◆ **Exercise**
Provide the count of lines below that include the word "music", without any accompanying remarks.

◆ **Data under study**
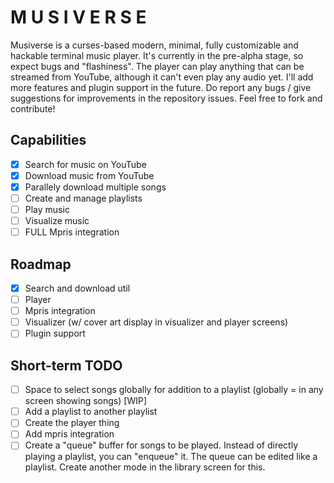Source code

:# M U S I V E R S E

Musiverse is a curses-based modern, minimal, fully customizable and hackable terminal music player. It's currently in the pre-alpha stage, so expect bugs and "flashiness". The player can play anything that can be streamed from YouTube, although it can't even play any audio yet. I'll add more features and plugin support in the future. Do report any bugs / give suggestions for improvements in the repository issues. Feel free to fork and contribute!

## Capabilities

- [x] Search for music on YouTube
- [x] Download music from YouTube
- [x] Parallely download multiple songs
- [ ] Create and manage playlists
- [ ] Play music
- [ ] Visualize music
- [ ] FULL Mpris integration

## Roadmap

- [x] Search and download util
- [ ] Player
- [ ] Mpris integration
- [ ] Visualizer (w/ cover art display in visualizer and player screens)
- [ ] Plugin support

## Short-term TODO

- [ ] Space to select songs globally for addition to a playlist (globally = in any screen showing songs) [WIP]
- [ ] Add a playlist to another playlist
- [ ] Create the player thing
- [ ] Add mpris integration
- [ ] Create a "queue" buffer for songs to be played. Instead of directly playing a playlist, you can "enqueue" it. The queue can be edited like a playlist. Create another mode in the library screen for this.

◆ **Task response**
5